First of all, see if the book has a newer edition, and try to look at a copy and see if it corrects the error.
If not, then try to find:
The publisher's web page for the book
The author's professional web page, which hopefully has some mention of the book.
An unofficial errata list (google the book's title and "errata" or "corrections").
Check in both places for an errata list, which may already have a correction of the error.
If not, then it is worth trying to report it. Writing the email is the easy part: just politely point out that you believe there is an error on page NNN, and explain as completely as possible why you believe it is incorrect. If you think you know how it could be corrected, you could explain that as well, but it isn't strictly necessary.
The hard part is figuring out where to send it; publishers and authors should make this obvious, but often they do not.
For a major established textbook (which I assume this is), I would focus on the publisher, since the original author may well not be actively involved with the book anymore. See if there is any contact or feedback information on the book's web page.
If you are a faculty member, the publisher probably has assigned a representative for your institution. You may get a better response by contacting your rep directly and asking them to forward your report to the appropriate person.
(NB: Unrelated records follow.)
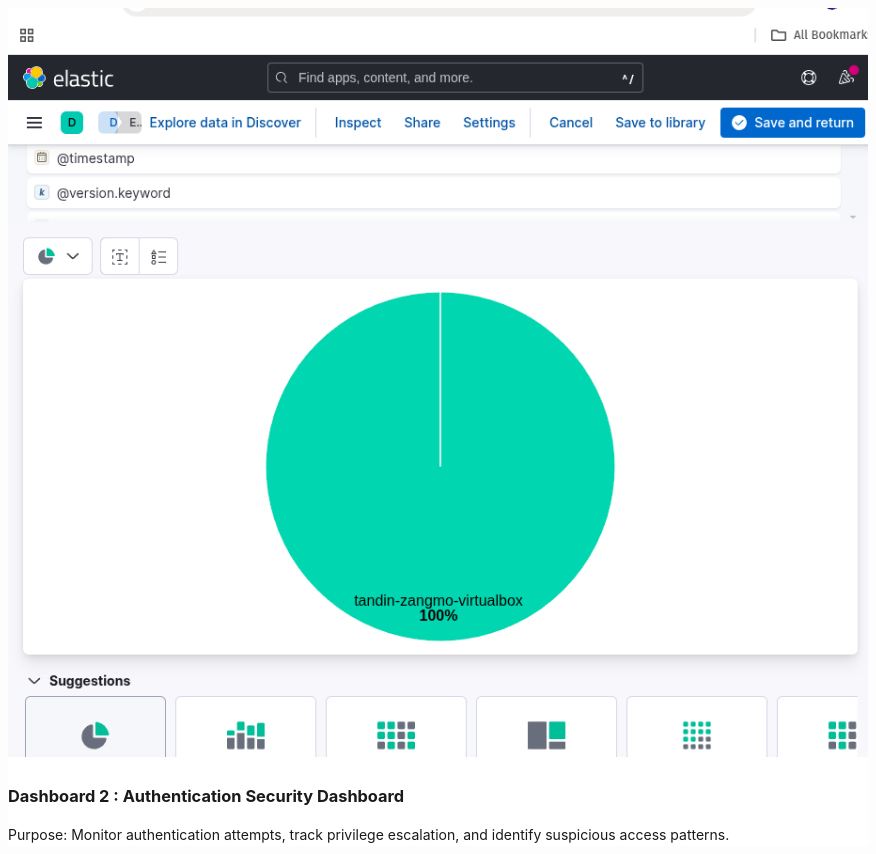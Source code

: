 ![alt text](<Screenshot from 2025-10-19 20-00-31.png>)

### Dashboard 2 : Authentication Security Dashboard

Purpose: Monitor authentication attempts, track privilege escalation, and identify suspicious access patterns.
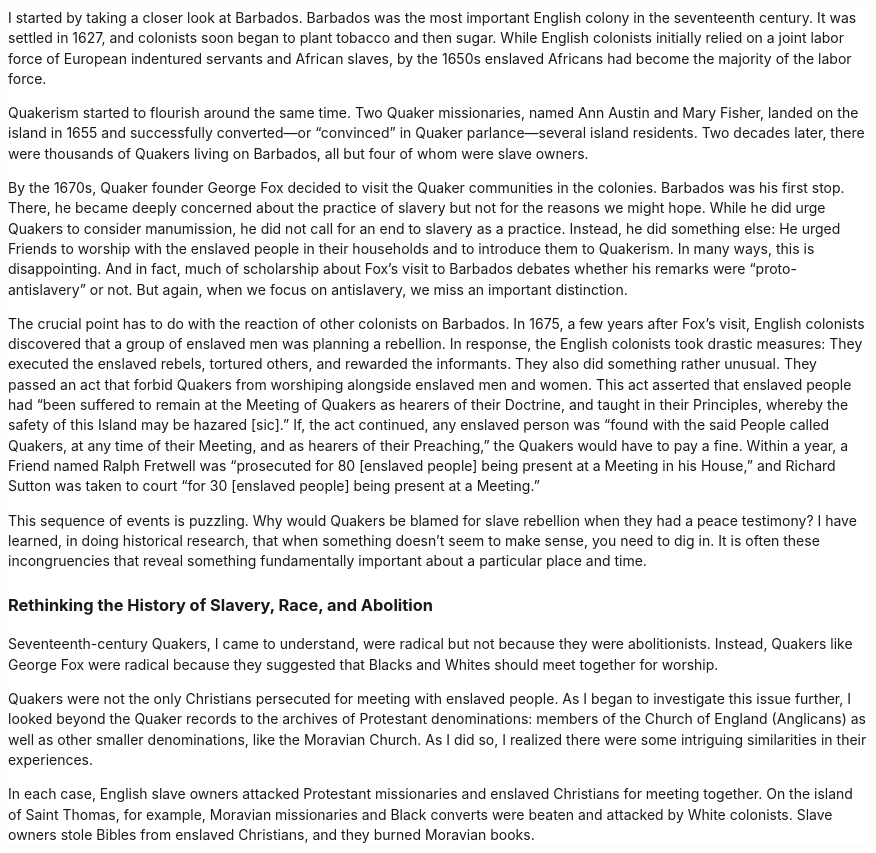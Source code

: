 I started by taking a closer look at Barbados. Barbados was the most important English colony in the seventeenth century. It was settled in 1627, and colonists soon began to plant tobacco and then sugar. While English colonists initially relied on a joint labor force of European indentured servants and African slaves, by the 1650s enslaved Africans had become the majority of the labor force.

Quakerism started to flourish around the same time. Two Quaker missionaries, named Ann Austin and Mary Fisher, landed on the island in 1655 and successfully converted—or “convinced” in Quaker parlance—several island residents. Two decades later, there were thousands of Quakers living on Barbados, all but four of whom were slave owners.

By the 1670s, Quaker founder George Fox decided to visit the Quaker communities in the colonies. Barbados was his first stop. There, he became deeply concerned about the practice of slavery but not for the reasons we might hope. While he did urge Quakers to consider manumission, he did not call for an end to slavery as a practice. Instead, he did something else: He urged Friends to worship with the enslaved people in their households and to introduce them to Quakerism. In many ways, this is disappointing. And in fact, much of scholarship about Fox’s visit to Barbados debates whether his remarks were “proto-antislavery” or not. But again, when we focus on antislavery, we miss an important distinction.

The crucial point has to do with the reaction of other colonists on Barbados. In 1675, a few years after Fox’s visit, English colonists discovered that a group of enslaved men was planning a rebellion. In response, the English colonists took drastic measures: They executed the enslaved rebels, tortured others, and rewarded the informants. They also did something rather unusual. They passed an act that forbid Quakers from worshiping alongside enslaved men and women. This act asserted that enslaved people had “been suffered to remain at the Meeting of Quakers as hearers of their Doctrine, and taught in their Principles, whereby the safety of this Island may be hazared [sic].” If, the act continued, any enslaved person was “found with the said People called Quakers, at any time of their Meeting, and as hearers of their Preaching,” the Quakers would have to pay a fine. Within a year, a Friend named Ralph Fretwell was “prosecuted for 80 [enslaved people] being present at a Meeting in his House,” and Richard Sutton was taken to court “for 30 [enslaved people] being present at a Meeting.”

This sequence of events is puzzling. Why would Quakers be blamed for slave rebellion when they had a peace testimony? I have learned, in doing historical research, that when something doesn’t seem to make sense, you need to dig in. It is often these incongruencies that reveal something fundamentally important about a particular place and time.

### **Rethinking the History of Slavery, Race, and Abolition**

Seventeenth-century Quakers, I came to understand, were radical but not because they were abolitionists. Instead, Quakers like George Fox were radical because they suggested that Blacks and Whites should meet together for worship.

Quakers were not the only Christians persecuted for meeting with enslaved people. As I began to investigate this issue further, I looked beyond the Quaker records to the archives of Protestant denominations⁠: members of the Church of England (Anglicans) as well as other smaller denominations, like the Moravian Church. As I did so, I realized there were some intriguing similarities in their experiences.

In each case, English slave owners attacked Protestant missionaries and enslaved Christians for meeting together. On the island of Saint Thomas, for example, Moravian missionaries and Black converts were beaten and attacked by White colonists. Slave owners stole Bibles from enslaved Christians, and they burned Moravian books.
If you are a student and this is your course text, you could ask your professor to contact the publisher's rep.
If there is an unofficial errata list, it should include contact information for the person who's maintaining it; send a report to them.
For a text or monograph with a smaller audience, you will probably do better to contact the author directly; look for contact info on their professional web page.
It's a good service to the community to report errors in books so they can eventually be fixed, so thanks for doing this. However, if the publisher/author make it a huge pain to do so, that is ultimately their problem. Make a reasonable effort to report it to an appropriate person, but if you don't succeed, there's no need for heroic efforts.